The time chart shown in FIG. 3 will be described. When the state of the circuit is indefinite, the in-phase is detected regardless of the clock CLK within the range indicated by the broken-line circle. As a result, an output signal is output by the logical operation of the exclusive OR circuit shown in the table. As a result, the signals input to the setting input terminals of the first flip-flop circuit 1 and the second flip-flop circuit 2 forcibly reset each flip-flop circuit, and the output signals OUT, OUT_B is output. If there is no forced reset, an output in phase with the OUT signal is output from OUT_B like the output signal OUT_B in parentheses in the figure, and it does not operate as a differential frequency divider.
(Example 2)
In addition to the exclusive OR circuit, an AND circuit, a NAND circuit, or the like may be used as long as the in-phase can be detected. The operations of the first flip-flop circuit 1 and the second flip-flop circuit 2 are the same as those in the first embodiment.

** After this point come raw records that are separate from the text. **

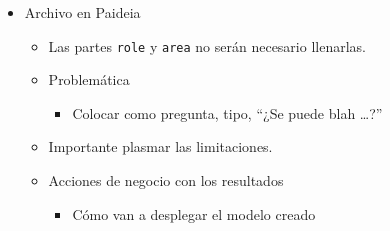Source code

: \documentclass[
]{book}
\providecommand{\tightlist}{%
  \setlength{\itemsep}{0pt}\setlength{\parskip}{0pt}}
\begin{document}
\begin{itemize}
\tightlist
\item
  Archivo en Paideia

  \begin{itemize}
  \tightlist
  \item
    Las partes \texttt{role} y \texttt{area} no serán
    necesario llenarlas.
  \item
    Problemática

    \begin{itemize}
    \tightlist
    \item
      Colocar como pregunta, tipo, ``¿Se puede blah \ldots?''
    \end{itemize}
  \item
    Importante plasmar las limitaciones.
  \item
    Acciones de negocio con los resultados

    \begin{itemize}
    \tightlist
    \item
      Cómo van a desplegar el modelo creado
    \end{itemize}
  \end{itemize}
\end{itemize}

  
\end{document}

The configurations described in the first and second embodiments are effective circuits when handling high-frequency signals of 10 GHz or higher.
The present invention is not limited to the above-described embodiment, and various improvements and modifications can be made without departing from the gist of the present invention.

It is a figure which shows a principle. 1 is a diagram illustrating a circuit of Example 1. FIG. It is a figure which shows the time chart of Example 1, and the logic of an exclusive OR circuit. 4A is a diagram showing a conventional differential circuit, and 4B is a differential circuit using a conventional inverter. It is a differential circuit when performing conventional cross coupling.

Explanation of symbols

DESCRIPTION OF SYMBOLS 1 1st flip-flop circuit 2 2nd flip-flop circuit 3 In-phase detection circuit 4 Exclusive OR circuit

Claims (4)

A frequency dividing circuit that divides and outputs the clock signal is provided with a setting input terminal for forcibly fixing the signal level of the output signal, and the output is forced by inputting the signal level to the setting input terminal. A first divider circuit to which the signal is fixed;
The second frequency divider circuit forcibly fixed at a signal level different from the output signal by inputting the same signal level as the setting input terminal of the first frequency divider circuit;
The output signal is input from the first frequency dividing circuit and the second frequency dividing circuit, the signal levels of the output signals are compared, and it is determined whether they are the same or different, and output to the setting input terminal A detection circuit;
A differential frequency dividing circuit comprising:   The differential frequency dividing circuit according to claim 1, wherein the common-mode detection circuit is an exclusive OR circuit. A frequency dividing circuit that divides and outputs the clock signal is provided with a setting input terminal for forcibly fixing the signal level of the output signal, and the output is forced by inputting the signal level to the setting input terminal. A first divider circuit to which the signal is fixed;
The second frequency divider circuit forcibly fixed at a signal level different from the output signal by inputting the same signal as the setting input terminal of the first frequency divider circuit;
The output signal is input from the first frequency dividing circuit and the second frequency dividing circuit, the signal levels of the output signals are compared, and it is determined whether they are the same or different, and output to the setting input terminal A detection circuit;
Is provided on the COMS circuit board.   The differential frequency dividing circuit according to claim 3, wherein the common-mode detection circuit is an exclusive OR circuit.